If you've ever met somebody who's incredibly famous, amazingly good-looking or both, and you're not incredibly famous, amazingly good-looking or both yourself, then you're probably familiar with The Look.
They're looking at you, and they're smiling, but they're not really looking at you, and the smile hasn't reached their eyes. Their eyes aren't focusing on you; they're scanning the room for somebody with a higher profile, a more impressive bosom or six-pack abs. And it makes you feel insignificant.
Wouldn't it be awful if, thanks to Apple, every look became The Look? Hello, iGlass.
iGlass doesn't exist yet, but Apple's certainly been thinking about it: in US patent number 8212859, "Peripheral treatment for head-mounted displays", it outlines "projecting a source image in a head-mounted display apparatus for a user" to deliver "an enhanced viewing experience" for her or him. Smart specs, in other words.
The patent was granted this year, but what Apple describes dates back to 2006 - so you can be sure it's been improving on the idea.
And while we don't know exactly what Apple's been up to, we do know what its archrival Google is doing with head-mounted displays.

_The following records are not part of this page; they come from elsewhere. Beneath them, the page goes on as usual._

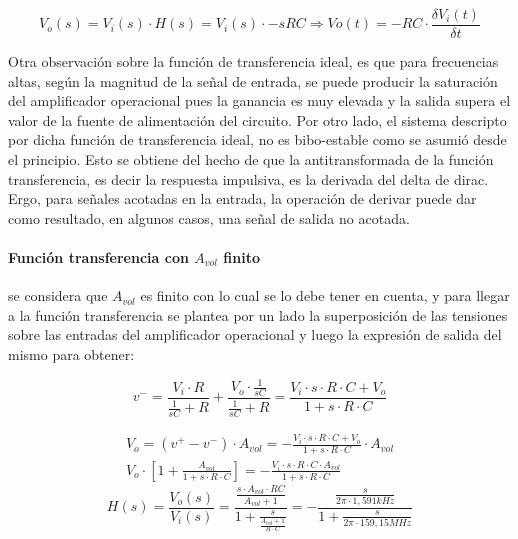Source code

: \begin{equation*}
	V_o(s) = V_i(s) \cdot H(s) = V_i(s) \cdot -sRC \Rightarrow
	Vo(t) = -RC \cdot \frac{\delta V_i(t)}{\delta t}
\end{equation*}

Otra observaci\'on sobre la funci\'on de transferencia ideal, es que para frecuencias altas, 
seg\'un la magnitud de la se\~nal de entrada, se puede producir la saturaci\'on del amplificador
operacional pues la ganancia es muy elevada y la salida supera el valor de la fuente de 
alimentaci\'on del circuito. Por otro lado, el sistema descripto por dicha funci\'on de 
transferencia ideal, no es bibo-estable como se asumi\'o desde el principio. 
Esto se obtiene del hecho de que la antitransformada de la funci\'on transferencia, es decir la respuesta impulsiva, 
es la derivada del delta de dirac. Ergo, para se\~nales acotadas en la entrada, la operaci\'on de derivar
puede dar como resultado, en algunos casos, una se\~nal de salida no acotada.


\paragraph*{Funci\'on transferencia con $A_{vol}$ finito}se considera que $A_{vol}$ es finito con lo cual se lo debe tener en cuenta, y para llegar a la funci\'on transferencia se plantea por un lado la superposici\'on de las tensiones sobre las entradas del amplificador operacional y luego la expresi\'on de salida del mismo para obtener:

\begin{equation*}
	v^{-} = \frac{V_i \cdot R}{\frac{1}{sC} + R} + \frac{V_o \cdot \frac{1}{sC}}{\frac{1}{sC} + R}
	= \frac{V_i \cdot s \cdot R \cdot C + V_o}{1 + s \cdot R \cdot C}
\end{equation*}

\begin{align*}
	V_o = (v^{+} - v^{-}) \cdot A_{vol}
	= - \frac{V_i \cdot s \cdot R \cdot C + V_o}{1 + s \cdot R \cdot C} \cdot A_{vol} \\
	V_o \cdot \left[ 1 + \frac{A_{vol}}{1 + s \cdot R \cdot C} \right]
	= - \frac{V_i \cdot s \cdot R \cdot C \cdot A_{vol}}{1 + s \cdot R \cdot C}
\end{align*}
\begin{equation}
	H(s) = \frac{V_o(s)}{V_i(s)} = \frac{\frac{s \cdot A_{vol} \cdot RC}{A_{vol} + 1}}{1 + \frac{s}{\frac{A_{vol} + 1}{R \cdot C}}}
	= - \frac{\frac{s}{2 \pi \cdot 1,591kHz}}{1 + \frac{s}{2 \pi \cdot 159,15MHz}}
	\label{eq:derivador_transfer_avol_finito}
\end{equation}

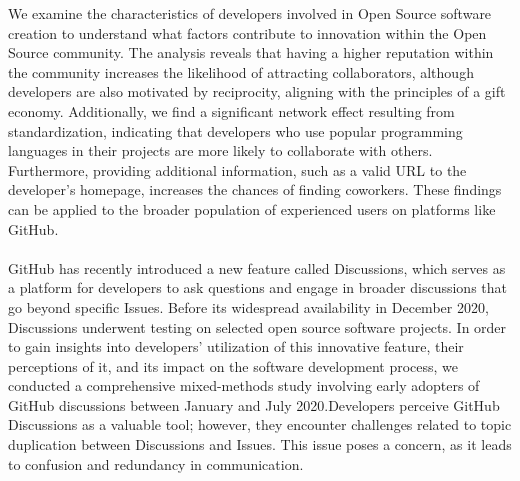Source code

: We examine the characteristics of developers involved in Open Source software creation to understand what factors contribute to innovation within the Open Source community. The analysis reveals that having a higher reputation within the community increases the likelihood of attracting collaborators, although developers are also motivated by reciprocity, aligning with the principles of a gift economy. Additionally, we find a significant network effect resulting from standardization, indicating that developers who use popular programming languages in their projects are more likely to collaborate with others. Furthermore, providing additional information, such as a valid URL to the developer's homepage, increases the chances of finding coworkers. These findings can be applied to the broader population of experienced users on platforms like GitHub.\cite{celinska2018coding}\\\\
GitHub has recently introduced a new feature called Discussions, which serves as a platform for developers to ask questions and engage in broader discussions that go beyond specific Issues. Before its widespread availability in December 2020, Discussions underwent testing on selected open source software projects. In order to gain insights into developers' utilization of this innovative feature, their perceptions of it, and its impact on the software development process, we conducted a comprehensive mixed-methods study involving early adopters of GitHub discussions between January and July 2020.Developers perceive GitHub Discussions as a valuable tool; however, they encounter challenges related to topic duplication between Discussions and Issues. This issue poses a concern, as it leads to confusion and redundancy in communication.\cite{hata2022github}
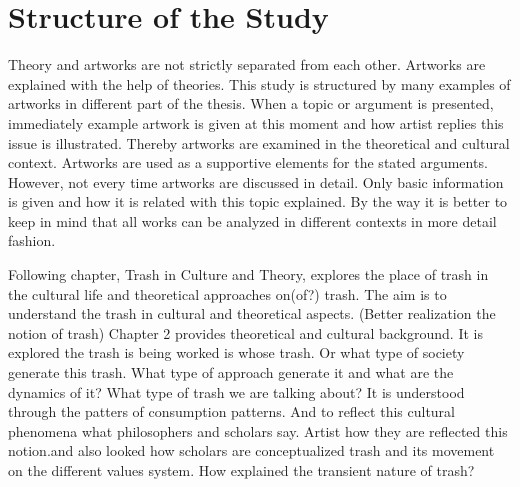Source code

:  





%
\section{Structure of the Study}
Theory and artworks are not strictly separated from each other. Artworks are explained with the help of theories. This study is structured by many examples of artworks in different part of the thesis. When a topic or argument is presented, immediately example artwork is given at this moment and how artist replies this issue is illustrated. Thereby artworks are examined in the theoretical and cultural context. Artworks are used as a supportive elements for the stated arguments.  However, not every time artworks are discussed in detail. Only basic information is given and how it is related with this topic explained. By the way it is better to keep in mind that all works can be analyzed in different contexts in more detail fashion.


Following chapter, Trash in Culture and Theory, explores the place of trash in the cultural life and theoretical approaches on(of?) trash. The aim is to understand the trash in cultural and theoretical aspects. (Better realization the notion of trash) Chapter 2 provides theoretical and cultural background. It is explored the trash is being worked is whose trash. Or what type of society generate this trash. What type of approach generate it and what are the dynamics of it? What type of trash we are talking about? It is understood through the patters of consumption patterns. And to reflect this cultural phenomena what philosophers and scholars say. Artist how they are reflected this notion.and also looked how scholars are conceptualized trash and its movement on the different values system. How explained the transient nature of trash?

Imagine: an Apple version of Google's Project Glass. It would be a display for your head, with notifications that floated above your nose, and icons that floated in front of your eyes. Instead of peering at a screen, you'd peer through one. Horrible.

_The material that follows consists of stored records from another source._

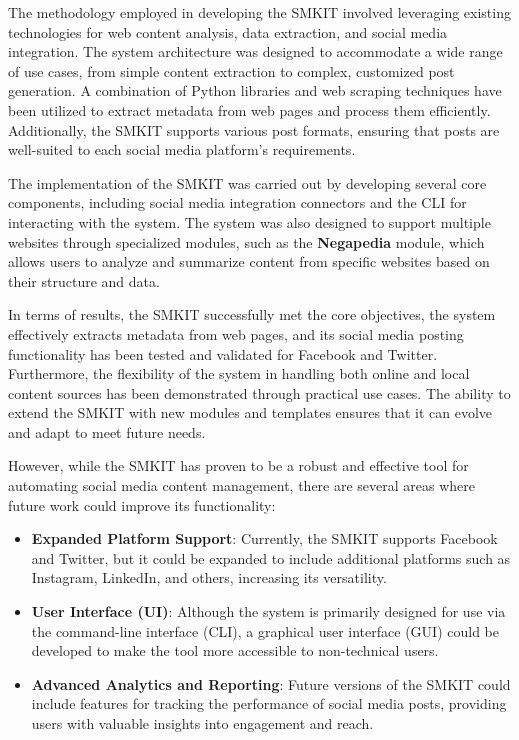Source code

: The methodology employed in developing the SMKIT involved leveraging existing technologies for web content analysis, data extraction, and social media integration. The system architecture was designed to accommodate a wide range of use cases, from simple content extraction to complex, customized post generation. A combination of Python libraries and web scraping techniques have been utilized to extract metadata from web pages and process them efficiently. Additionally, the SMKIT supports various post formats, ensuring that posts are well-suited to each social media platform's requirements.

The implementation of the SMKIT was carried out by developing several core components, including social media integration connectors and the CLI for interacting with the system. The system was also designed to support multiple websites through specialized modules, such as the \textbf{Negapedia} module, which allows users to analyze and summarize content from specific websites based on their structure and data.

In terms of results, the SMKIT successfully met the core objectives, the system effectively extracts metadata from web pages, and its social media posting functionality has been tested and validated for Facebook and Twitter. Furthermore, the flexibility of the system in handling both online and local content sources has been demonstrated through practical use cases. The ability to extend the SMKIT with new modules and templates ensures that it can evolve and adapt to meet future needs.

However, while the SMKIT has proven to be a robust and effective tool for automating social media content management, there are several areas where future work could improve its functionality:

\begin{itemize}
    \item \textbf{Expanded Platform Support}: Currently, the SMKIT supports Facebook and Twitter, but it could be expanded to include additional platforms such as Instagram, LinkedIn, and others, increasing its versatility.
    \item \textbf{User Interface (UI)}: Although the system is primarily designed for use via the command-line interface (CLI), a graphical user interface (GUI) could be developed to make the tool more accessible to non-technical users.
    \item \textbf{Advanced Analytics and Reporting}: Future versions of the SMKIT could include features for tracking the performance of social media posts, providing users with valuable insights into engagement and reach.
\end{itemize}

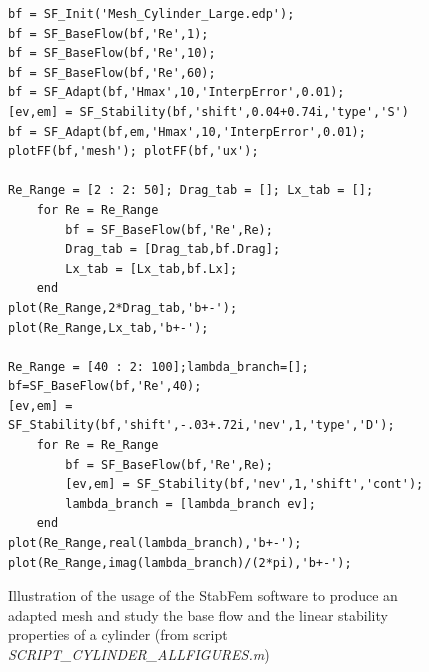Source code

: \documentclass[twocolumn,10pt]{asme2ej}
\begin{document}
\begin{figure}[t]
\small
\begin{lstlisting}
bf = SF_Init('Mesh_Cylinder_Large.edp');
bf = SF_BaseFlow(bf,'Re',1);
bf = SF_BaseFlow(bf,'Re',10);
bf = SF_BaseFlow(bf,'Re',60);
bf = SF_Adapt(bf,'Hmax',10,'InterpError',0.01);
[ev,em] = SF_Stability(bf,'shift',0.04+0.74i,'type','S')
bf = SF_Adapt(bf,em,'Hmax',10,'InterpError',0.01);
plotFF(bf,'mesh'); plotFF(bf,'ux');

Re_Range = [2 : 2: 50]; Drag_tab = []; Lx_tab = [];
    for Re = Re_Range
        bf = SF_BaseFlow(bf,'Re',Re);
        Drag_tab = [Drag_tab,bf.Drag];
        Lx_tab = [Lx_tab,bf.Lx];
    end
plot(Re_Range,2*Drag_tab,'b+-');
plot(Re_Range,Lx_tab,'b+-');

Re_Range = [40 : 2: 100];lambda_branch=[];
bf=SF_BaseFlow(bf,'Re',40);
[ev,em] = SF_Stability(bf,'shift',-.03+.72i,'nev',1,'type','D');
    for Re = Re_Range
        bf = SF_BaseFlow(bf,'Re',Re);
        [ev,em] = SF_Stability(bf,'nev',1,'shift','cont');
        lambda_branch = [lambda_branch ev];
    end
plot(Re_Range,real(lambda_branch),'b+-');
plot(Re_Range,imag(lambda_branch)/(2*pi),'b+-');
\end{lstlisting}
\normalsize
\caption{Illustration of the usage of the StabFem software to produce an adapted mesh and study the base flow and the linear stability properties of a cylinder
(from script {\em SCRIPT\_CYLINDER\_ALLFIGURES.m})}
\label{Listing2}
\end{figure}
\end{document}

Don't get me wrong. I don't doubt that if Apple made high-tech specs, they'd be the most beautifully designed high-tech specs imaginable.
My worry isn't the tech, the Big Brother aspect ("Record every moment of your waking life for data mining, police analysis and the future amusement of unspecified third parties? Allow/ Don't Allow") or even the price.

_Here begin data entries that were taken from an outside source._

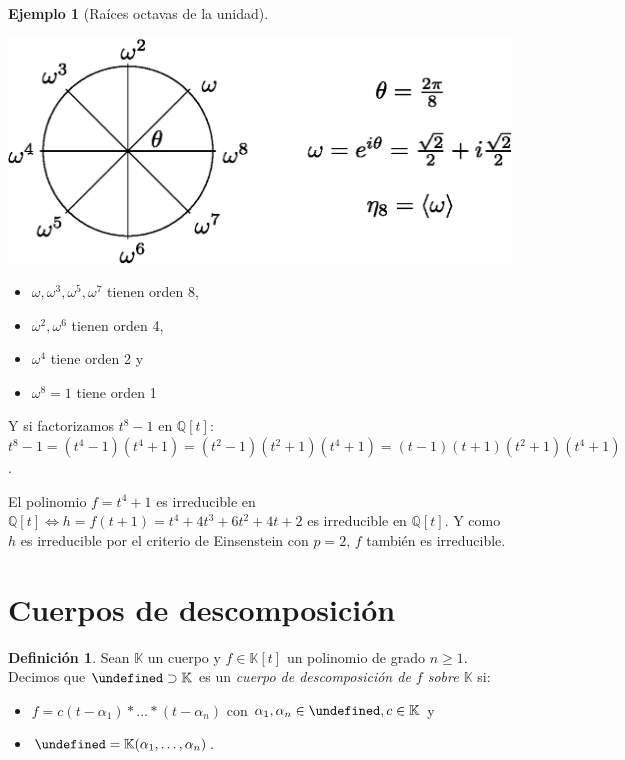 \documentclass[10pt, spanish]{report}
\theoremstyle{definition}
\newtheorem*{defin}{Definición}
\newtheorem*{ej}{Ejemplo}
\theoremstyle{custom}
\theoremstyle{remark}
\newcommand{\Q}{\mathbb{Q}}
\newcommand{\K}{\mathbb{K}}
\let\L\undefined
\newcommand{\L}{\mathbb{L}}
\renewcommand{\geq}{\geqslant}
\newcommand{\fecha}[1]{\marginpar{\underline{\footnotesize{#1}}}}
\begin{document}
\fecha{3/03}
\begin{ej}[Raíces octavas de la unidad]\hspace{2em}\vspace{1em}
    \begin{multicols}{2}

        \includegraphics[scale=0.6]{fig01.eps}
    \begin{itemize}
        \item $\omega,\omega^3,\omega^5,\omega^7$  tienen orden 8,
        \item $\omega^2,\omega^6$ tienen orden 4,
        \item $\omega^4$ tiene orden 2 y
        \item $\omega^8=1$ tiene orden 1
    \end{itemize}


    \end{multicols}

    Y si factorizamos $t^8-1$ en $\Q[t]$:
    $t^8-1=(t^4-1)(t^4+1)=(t^2-1)(t^2+1)(t^4+1)=(t-1)(t+1)(t^2+1)(t^4+1)$.

    El polinomio $f=t^4+1$ es irreducible en $\Q[t] \Leftrightarrow
    h=f(t+1)=t^4+4t^3+6t^2+4t+2$  es irreducible en $\Q[t]$. Y como $h$ es
    irreducible por el criterio de Einsenstein con $p=2$, $f$ también es
    irreducible.
\end{ej}

\section{Cuerpos de descomposición}

\begin{defin}
    Sean $\K$ un cuerpo y $f\in\K[t]$ un polinomio de grado $n\geq1$. Decimos
    que $\L\supset\K$ es un \textit{cuerpo de descomposición de $f$ sobre $\K$}
    si:
    \begin{itemize}
        \item $f=c(t-\alpha_1)*\ldots*(t-\alpha_n)$ con $\alpha_1,\alpha_n\in\L, c\in \K$
            y
        \item $\L=\K(\alpha_1,\ldots,\alpha_n)$.
    \end{itemize}
\end{defin}
\end{document}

My biggest worry is The Look. For all the benefits, I think sticking a screen in front of our eyes is a step too far in the wrong direction. Look around you when you're next on public transport, or in the pub, or in the park: endless people Tweeting and Facebooking and Song Popping, oblivious to their surroundings.
We're divorced enough from the world already without putting a heads-up display between us and it. It's bad enough trying to keep people's attention when the competition is famous people, and beautiful ones. What chance have we got if we're also up against apps?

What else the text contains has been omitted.